TASK TO CARRY OUT: Could you please reproduce every record below exactly, leaving out the pictures?

(Document images with source code)
+ + + +
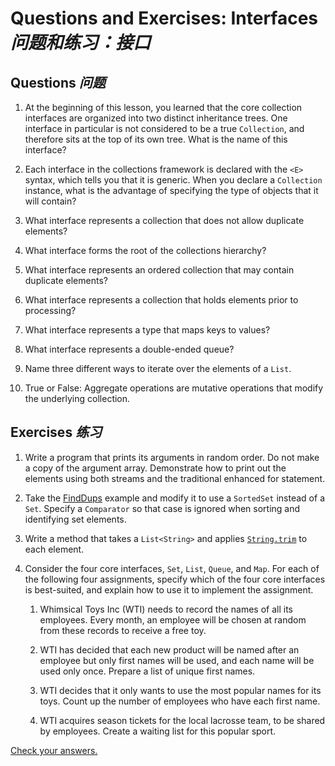 # Questions and Exercises: Interfaces _问题和练习：接口_


## Questions _问题_


1. At the beginning of this lesson, you learned that the core collection interfaces are organized into two distinct inheritance trees. 
  One interface in particular is not considered to be a true `Collection`, and therefore sits at the top of its own tree. 
  What is the name of this interface?

2. Each interface in the collections framework is declared with the `<E>` syntax, which tells you that it is generic. 
  When you declare a `Collection` instance, what is the advantage of specifying the type of objects that it will contain?

3. What interface represents a collection that does not allow duplicate elements?

4. What interface forms the root of the collections hierarchy?

5. What interface represents an ordered collection that may contain duplicate elements?

6. What interface represents a collection that holds elements prior to processing?

7. What interface represents a type that maps keys to values?

8. What interface represents a double-ended queue?

9. Name three different ways to iterate over the elements of a `List`.

10. True or False: Aggregate operations are mutative operations that modify the underlying collection.


## Exercises _练习_


1. Write a program that prints its arguments in random order. 
  Do not make a copy of the argument array. 
  Demonstrate how to print out the elements using both streams and the traditional enhanced for statement.

2. Take the [FindDups]() example and modify it to use a `SortedSet` instead of a `Set`. 
  Specify a `Comparator` so that case is ignored when sorting and identifying set elements.

3. Write a method that takes a `List<String>` and applies [`String.trim`]() to each element.

4. Consider the four core interfaces, `Set`, `List`, `Queue`, and `Map`. 
  For each of the following four assignments, specify which of the four core interfaces is best-suited, and explain how to use it to implement the assignment.

   1. Whimsical Toys Inc (WTI) needs to record the names of all its employees. Every month, an employee will be chosen at random from these records to receive a free toy.
   
   2. WTI has decided that each new product will be named after an employee but only first names will be used, and each name will be used only once. Prepare a list of unique first names.
   
   3. WTI decides that it only wants to use the most popular names for its toys. Count up the number of employees who have each first name.
   
   4. WTI acquires season tickets for the local lacrosse team, to be shared by employees. Create a waiting list for this popular sport.


[Check your answers.]()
+ + + +
ANSWER SPACE:
 # Questions and Exercises: Interfaces _问题和练习：接口_


## Questions _问题_


1. At the beginning of this lesson, you learned that the core collection interfaces are organized into two distinct inheritance trees. 
  One interface in particular is not considered to be a true `Collection`, and therefore sits at the top of its own tree. 
  What is the name of this interface?

2. Each interface in the collections framework is declared with the `<E>` syntax, which tells you that it is generic. 
  When you declare a `Collection` instance, what is the advantage of specifying the type of objects that it will contain?

3. What interface represents a collection that does not allow duplicate elements?

4. What interface forms the root of the collections hierarchy?

5. What interface represents an ordered collection that may contain duplicate elements?

6. What interface represents a collection that holds elements prior to processing?

7. What interface represents a type that maps keys to values?

8. What interface represents a double-ended queue?

9. Name three different ways to iterate over the elements of a `List`.

10. True or False: Aggregate operations are mutative operations that modify the underlying collection.


## Exercises _练习_


1. Write a program that prints its arguments in random order. 
  Do not make a copy of the argument array. 
  Demonstrate how to print out the elements using both streams and the traditional enhanced for statement.

2. Take the [FindDups]() example and modify it to use a `SortedSet` instead of a `Set`. 
  Specify a `Comparator` so that case is ignored when sorting and identifying set elements.

3. Write a method that takes a `List<String>` and applies [`String.trim`]() to each element.

4. Consider the four core interfaces, `Set`, `List`, `Queue`, and `Map`. 
  For each of the following four assignments, specify which of the four core interfaces is best-suited, and explain how to use it to implement the assignment.

   1. Whimsical Toys Inc (WTI) needs to record the names of all its employees. Every month, an employee will be chosen at random from these records to receive a free toy.
   
   2. WTI has decided that each new product will be named after an employee but only first names will be used, and each name will be used only once. Prepare a list of unique first names.
   
   3. WTI decides that it only wants to use the most popular names for its toys. Count up the number of employees who have each first name.
   
   4. WTI acquires season tickets for the local lacrosse team, to be shared by employees. Create a waiting list for this popular sport.


[Check your answers.]()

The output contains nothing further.